Искусство приготовления салата

Поэтические коллажи Товары Мати

О понимании и переводе

Как толковать японскую литературу? — задают иной раз вопрос, и, как бы забавно он ни звучал, приходится признать: вопрос далеко не праздный. Давно подмечено, что при чтении даже блестящих переводов с японского на русский человек никак не может избавиться от некой досадной «выключенности» себя как читателя из сферы внимания автора. Читая Кавабату или Оэ, Басё или Исикаву Такубоку, в самом деле, не устаешь удивляться: прежде чем добраться до самого «ядрышка» красоты их слова, приходится совершать гигантскую работу по преодолению текста как такового. Отчасти в этом, наверное, можно винить переводчиков. Но, как показывает практика, даже блестяще переведенные произведения японских авторов словно сопротивляются нашим глазам, не желая вливаться в сердце свободно и естественно.

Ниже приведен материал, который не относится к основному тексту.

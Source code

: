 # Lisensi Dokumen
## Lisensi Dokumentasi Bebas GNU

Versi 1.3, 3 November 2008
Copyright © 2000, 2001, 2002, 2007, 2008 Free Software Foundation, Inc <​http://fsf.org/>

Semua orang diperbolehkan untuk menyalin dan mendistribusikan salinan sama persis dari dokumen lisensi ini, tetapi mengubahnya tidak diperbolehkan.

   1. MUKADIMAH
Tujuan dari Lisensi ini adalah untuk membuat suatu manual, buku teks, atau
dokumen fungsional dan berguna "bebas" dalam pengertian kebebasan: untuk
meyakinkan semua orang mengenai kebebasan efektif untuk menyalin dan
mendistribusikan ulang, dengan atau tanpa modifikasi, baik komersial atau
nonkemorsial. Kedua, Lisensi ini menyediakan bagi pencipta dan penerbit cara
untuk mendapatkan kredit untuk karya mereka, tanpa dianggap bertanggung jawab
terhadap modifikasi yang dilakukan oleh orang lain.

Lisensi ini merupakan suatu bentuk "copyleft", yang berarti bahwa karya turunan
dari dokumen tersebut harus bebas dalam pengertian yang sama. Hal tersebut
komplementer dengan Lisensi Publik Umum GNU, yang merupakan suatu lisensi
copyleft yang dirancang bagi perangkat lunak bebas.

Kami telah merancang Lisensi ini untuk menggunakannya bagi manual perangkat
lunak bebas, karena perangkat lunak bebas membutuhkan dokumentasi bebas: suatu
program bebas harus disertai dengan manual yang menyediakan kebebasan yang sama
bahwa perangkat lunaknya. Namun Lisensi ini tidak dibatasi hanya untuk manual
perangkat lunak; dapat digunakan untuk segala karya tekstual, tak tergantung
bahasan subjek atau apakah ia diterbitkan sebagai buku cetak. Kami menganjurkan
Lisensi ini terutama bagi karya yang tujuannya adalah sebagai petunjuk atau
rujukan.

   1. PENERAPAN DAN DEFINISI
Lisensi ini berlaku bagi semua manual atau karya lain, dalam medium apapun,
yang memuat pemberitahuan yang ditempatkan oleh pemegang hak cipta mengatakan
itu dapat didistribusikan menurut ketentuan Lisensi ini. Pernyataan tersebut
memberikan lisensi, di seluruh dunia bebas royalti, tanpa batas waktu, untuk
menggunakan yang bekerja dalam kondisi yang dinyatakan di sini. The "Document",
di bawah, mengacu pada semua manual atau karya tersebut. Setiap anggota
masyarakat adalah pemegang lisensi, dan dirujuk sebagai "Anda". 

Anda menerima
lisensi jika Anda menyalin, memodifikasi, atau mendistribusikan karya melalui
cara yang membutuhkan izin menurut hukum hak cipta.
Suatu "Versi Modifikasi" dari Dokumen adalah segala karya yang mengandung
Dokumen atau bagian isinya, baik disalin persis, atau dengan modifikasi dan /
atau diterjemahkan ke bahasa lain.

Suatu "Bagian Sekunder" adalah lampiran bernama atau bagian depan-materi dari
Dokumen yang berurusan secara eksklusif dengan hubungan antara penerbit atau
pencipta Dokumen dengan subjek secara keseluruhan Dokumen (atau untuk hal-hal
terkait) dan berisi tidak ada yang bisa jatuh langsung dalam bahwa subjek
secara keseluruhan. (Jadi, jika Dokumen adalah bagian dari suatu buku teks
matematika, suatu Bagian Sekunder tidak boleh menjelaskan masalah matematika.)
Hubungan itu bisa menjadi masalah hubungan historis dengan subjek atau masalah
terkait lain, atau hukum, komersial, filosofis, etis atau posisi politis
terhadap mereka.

Как это понимать? Так ли чувствуют японцы, читая свои книги? А если не так, то нет ли способа передать все то, что они выражают и воспринимают, гораздо свободнее, чем это делалось до сих пор?

Чтобы помочь в особой «психической самонастройке» читателю упрямому, желающему-таки проникнуть в чужой для нас мир, я выделю некоторые особенности японского литературного текста.

Во-первых, человеку «европейского образа мысли» не очень свойственна привычка растворять свое «я» в окружающей среде, особенно — в языковой. Одна же из наиболее характерных норм, сложившихся в литературном языке японцев, — кажущаяся нам порою нарочитой «суховатая объективность» их художественно-текстовой среды. Переведенная на русский, эта среда предстает перед нами неким океаном безличных предложений, где даже местоимения пущены ко дну, а несчастные герои, цепляясь за случайные досочки диалогов, лишь изредка выныривают перед взором читателя из волн повествования.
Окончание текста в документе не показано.